Purpose: To evaluate depth of focus (DOF) and visual acuities (VAs) by manifest refractive spherical equivalent (MRSE) and degree of preoperative corneal astigmatism with the IC-8 small aperture intraocular lens (SA IOL) (Apthera).

Setting: 21 investigational sites in the United States.

Design: Prospective, multicenter, open-label, parallel-group, nonrandomized, examiner-masked, 1-year clinical study.

Methods: Included patients had cataract and ≤1.5 diopters (D) preoperative corneal astigmatism. Patients received either the SA IOL in 1 eye targeted to -0.75 D and a monofocal or monofocal toric IOL in the other targeted to plano (SA IOL group) or bilateral monofocal/monofocal toric IOLs targeted to plano (control group). Monocular and binocular assessments included defocus curves and uncorrected VAs (distance, intermediate, and near) by postoperative MRSE; monocular VAs were assessed by degree of preoperative corneal astigmatism.

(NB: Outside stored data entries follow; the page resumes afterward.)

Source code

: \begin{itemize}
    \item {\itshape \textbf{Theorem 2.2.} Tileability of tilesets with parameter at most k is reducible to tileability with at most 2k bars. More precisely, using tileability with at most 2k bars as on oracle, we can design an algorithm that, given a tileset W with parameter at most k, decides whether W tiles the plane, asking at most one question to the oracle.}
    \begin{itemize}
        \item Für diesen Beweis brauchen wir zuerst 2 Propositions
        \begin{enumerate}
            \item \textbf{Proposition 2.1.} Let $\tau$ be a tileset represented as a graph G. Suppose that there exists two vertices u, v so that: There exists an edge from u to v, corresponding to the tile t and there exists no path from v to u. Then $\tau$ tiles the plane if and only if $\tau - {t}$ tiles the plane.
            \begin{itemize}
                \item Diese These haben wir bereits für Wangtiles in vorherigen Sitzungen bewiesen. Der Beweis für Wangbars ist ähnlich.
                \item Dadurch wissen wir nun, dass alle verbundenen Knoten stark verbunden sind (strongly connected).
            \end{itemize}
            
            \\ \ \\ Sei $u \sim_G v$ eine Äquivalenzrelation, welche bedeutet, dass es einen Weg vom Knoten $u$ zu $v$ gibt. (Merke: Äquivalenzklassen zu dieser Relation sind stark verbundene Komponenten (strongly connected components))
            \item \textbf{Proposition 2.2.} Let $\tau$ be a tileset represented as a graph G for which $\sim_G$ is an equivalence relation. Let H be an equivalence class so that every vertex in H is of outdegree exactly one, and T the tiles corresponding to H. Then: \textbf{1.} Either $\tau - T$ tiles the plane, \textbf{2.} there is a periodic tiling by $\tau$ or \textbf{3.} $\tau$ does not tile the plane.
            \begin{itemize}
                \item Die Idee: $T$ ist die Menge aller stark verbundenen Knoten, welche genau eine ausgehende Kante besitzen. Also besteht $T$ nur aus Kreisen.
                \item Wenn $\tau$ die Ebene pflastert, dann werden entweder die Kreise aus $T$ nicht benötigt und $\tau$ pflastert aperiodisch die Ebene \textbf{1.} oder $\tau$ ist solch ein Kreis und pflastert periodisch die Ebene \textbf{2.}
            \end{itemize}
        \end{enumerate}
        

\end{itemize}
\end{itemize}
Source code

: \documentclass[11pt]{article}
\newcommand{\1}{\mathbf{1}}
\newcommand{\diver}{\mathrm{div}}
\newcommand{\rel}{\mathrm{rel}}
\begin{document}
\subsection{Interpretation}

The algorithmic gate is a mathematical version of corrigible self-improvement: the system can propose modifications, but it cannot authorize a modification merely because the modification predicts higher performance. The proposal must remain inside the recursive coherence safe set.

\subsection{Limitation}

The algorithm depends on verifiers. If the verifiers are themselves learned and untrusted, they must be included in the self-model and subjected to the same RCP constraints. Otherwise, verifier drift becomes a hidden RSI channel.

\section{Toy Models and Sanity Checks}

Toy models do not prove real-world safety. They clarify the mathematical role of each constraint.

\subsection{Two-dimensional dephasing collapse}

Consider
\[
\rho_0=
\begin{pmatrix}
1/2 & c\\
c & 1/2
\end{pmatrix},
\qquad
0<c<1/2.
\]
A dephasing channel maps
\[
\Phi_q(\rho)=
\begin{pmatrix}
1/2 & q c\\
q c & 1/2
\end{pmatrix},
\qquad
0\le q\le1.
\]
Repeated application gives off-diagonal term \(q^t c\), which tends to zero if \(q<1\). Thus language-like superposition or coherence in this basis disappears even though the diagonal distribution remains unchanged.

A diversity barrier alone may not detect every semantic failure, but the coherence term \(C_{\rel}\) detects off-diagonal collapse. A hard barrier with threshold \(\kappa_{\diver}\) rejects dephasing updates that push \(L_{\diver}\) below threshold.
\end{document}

Results: The SA IOL group (n = 343) achieved 0.82 D additional binocular DOF vs the control group (n = 110), and SA IOL eyes achieved 0.91 D additional monocular DOF over fellow eyes. Across all MRSEs, the SA IOL group achieved monocular uncorrected VAs of 20/40 or better and binocular uncorrected VAs of 20/32 or better across all distances. In addition, SA IOL eyes with higher (1.0-1.5 D) vs lower (<1.0 D) preoperative corneal astigmatism achieved equivalent monocular uncorrected VAs.

Conclusions: The SA IOL provides increased DOF vs monofocal/monofocal toric IOLs and consistent monocular and binocular vision across several postoperative MRSEs and up to 1.5 D of preoperative corneal astigmatism, giving patients with cataract and mild astigmatism the potential for an extended range of vision and reliable visual outcomes.